Nintendo ukarze Australię?

Australijscy gracze mają masę problemów. Jeśli jesteś mieszkańcem tego jakże odległego kontynentu, co chwilę musisz się bać, czy ktoś z rządzących nie postanowi zablokować premiery jakiejś świeżej produkcji z bliżej nieokreślonych powodów.

@ 10.02.2010, 07:40
Mateusz "Tru" Prawda
wii, inne


Australijscy gracze mają masę problemów. Jeśli jesteś mieszkańcem tego jakże odległego kontynentu, co chwilę musisz się bać, czy ktoś z rządzących nie postanowi zablokować premiery jakiejś świeżej produkcji z bliżej nieokreślonych powodów. Nawet jeśli masz zamiar kupić grę nieociekającą przemocą i tak musisz liczyć się z tym, że jej nie dostaniesz. Kłody pod nogi rzuca graczom z Kraju Kangurów samo Nintendo.
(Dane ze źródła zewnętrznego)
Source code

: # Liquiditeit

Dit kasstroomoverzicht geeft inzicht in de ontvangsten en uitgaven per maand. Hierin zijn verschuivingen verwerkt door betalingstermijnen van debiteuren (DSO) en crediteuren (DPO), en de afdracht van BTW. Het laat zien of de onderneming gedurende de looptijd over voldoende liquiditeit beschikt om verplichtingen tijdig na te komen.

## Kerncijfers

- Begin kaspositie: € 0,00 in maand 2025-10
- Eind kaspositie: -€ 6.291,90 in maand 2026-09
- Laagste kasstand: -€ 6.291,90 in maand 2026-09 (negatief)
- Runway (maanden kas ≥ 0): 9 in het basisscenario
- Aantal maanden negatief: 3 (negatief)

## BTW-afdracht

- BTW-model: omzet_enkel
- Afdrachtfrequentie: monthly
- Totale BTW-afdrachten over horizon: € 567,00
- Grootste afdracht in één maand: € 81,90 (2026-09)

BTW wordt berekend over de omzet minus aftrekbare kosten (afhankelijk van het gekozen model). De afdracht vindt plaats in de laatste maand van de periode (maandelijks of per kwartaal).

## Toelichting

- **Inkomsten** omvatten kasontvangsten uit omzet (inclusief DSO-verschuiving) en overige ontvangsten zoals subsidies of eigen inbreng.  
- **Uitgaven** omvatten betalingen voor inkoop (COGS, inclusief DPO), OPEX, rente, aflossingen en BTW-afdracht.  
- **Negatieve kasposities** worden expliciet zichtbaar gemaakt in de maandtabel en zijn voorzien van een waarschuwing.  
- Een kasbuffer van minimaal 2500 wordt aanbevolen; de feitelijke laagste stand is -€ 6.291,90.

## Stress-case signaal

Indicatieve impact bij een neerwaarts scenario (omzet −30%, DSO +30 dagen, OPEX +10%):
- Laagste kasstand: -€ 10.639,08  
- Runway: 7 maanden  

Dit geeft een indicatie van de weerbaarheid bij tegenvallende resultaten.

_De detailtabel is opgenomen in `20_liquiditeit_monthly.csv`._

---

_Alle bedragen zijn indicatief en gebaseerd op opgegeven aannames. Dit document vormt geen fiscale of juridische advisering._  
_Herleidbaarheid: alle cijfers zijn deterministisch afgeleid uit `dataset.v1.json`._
Gry na DS i Wii pojawiają się tam z dużym opóźnieniem w stosunku do anglojęzycznych sąsiadów - Stanów Zjednoczonych. I wygląda na to, że ta sytuacja się nie zmieni. Po tym, jak australijskiemu piratowi udało się zripować i umieścić w sieci New Super Mario Bros. Wii japoński koncern pogroził palcem i wystosował oświadczenie:

"Ten incydent może mieć wpływ na przyszłe australijskie premiery, co jest dla nas rozczarowujące."
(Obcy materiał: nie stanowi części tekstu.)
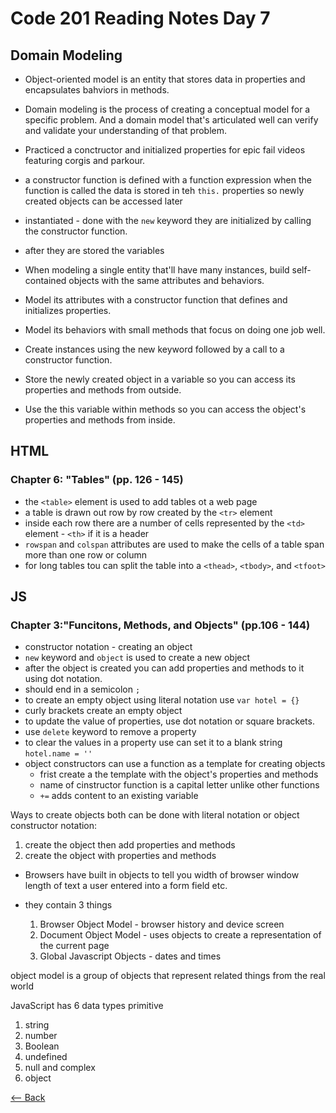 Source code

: # Code 201 Reading Notes Day 7

## Domain Modeling

- Object-oriented model is an entity that stores data in properties and encapsulates bahviors in methods.

- Domain modeling is the process of creating a conceptual model for a specific problem. And a domain model that's articulated well can verify and validate your understanding of that problem.

- Practiced a conctructor and initialized properties for epic fail videos featuring corgis and parkour.

- a constructor function is defined with a function expression when the function is called the data is stored in teh `this.` properties so newly created objects can be accessed later

- instantiated - done with the `new` keyword they are initialized by calling the constructor function.

- after they are stored the variables

- When modeling a single entity that'll have many instances, build self-contained objects with the same attributes and behaviors.

- Model its attributes with a constructor function that defines and initializes properties.

- Model its behaviors with small methods that focus on doing one job well.

- Create instances using the new keyword followed by a call to a constructor function.

- Store the newly created object in a variable so you can access its properties and methods from outside.

- Use the this variable within methods so you can access the object's properties and methods from inside.


## HTML

### Chapter 6: "Tables" (pp. 126 - 145)

- the `<table>` element is used to add tables ot a web page
- a table is drawn out row by row created by the `<tr>` element
- inside each row there are a number of cells represented by the `<td>` element - `<th>` if it is a header
- `rowspan` and `colspan` attributes are used to make the cells of a table span more than one row or column
- for long tables tou can split the table into a `<thead>`, `<tbody>`, and `<tfoot>`



## JS

### Chapter 3:"Funcitons, Methods, and Objects" (pp.106 - 144)

- constructor notation - creating an object
- `new` keyword and `object` is used to create a new object
- after the object is created you can add properties and methods to it using dot notation.
- should end in a semicolon `;`
- to create an empty object using literal notation use `var hotel = {}`
- curly brackets create an empty object
- to update the value of properties, use dot notation or square brackets.
- use `delete` keyword to remove a property
- to clear the values in a property use can set it to a blank string `hotel.name = ''`
- object constructors can use a function as a template for creating objects
    - frist create a the template with the object's properties and methods
    - name of cinstructor function is a capital letter unlike other functions
    - `+=` adds content to an existing variable

Ways to create objects both can be done with literal notation or object constructor notation:
1. create the object then add properties and methods
2. create the object with properties and methods 

- Browsers have built in objects to tell you width of browser window length of text a user entered into a form field etc.

- they contain 3 things 
    1. Browser Object Model - browser history and device screen
    2. Document Object Model - uses objects to create a representation of the current page
    3. Global Javascript Objects - dates and times

object model is a group of objects that represent related things from the real world

JavaScript has 6 data types
primitive
1. string
2. number
3. Boolean
4. undefined
5. null
and complex
6. object


[<-- Back](README.md)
Plan jest prosty: ukarzmy cały kraj z powodu jednego pirata. Trzeba dodać, że najnowsze przygody hydraulika były jedną z tych gier, które ukazały się w Australii na czas. Ile w tym postanowieniu racji firmy, a ile głupiego tłumaczenia i robienia wymówek, oceńcie sami.

Dodaj Odpowiedź
Komentarze (15 najnowszych):
0 kudososkarsom   @   10:25, 10.02.2010
Jakby Sony, MS, EA i reszta mieli tak robić to w datę premiery grę wydali by tylko na Grenlandii i Antarktydzie, a reszta świata musiała by jeszcze sobie rok za piractwo poczekać.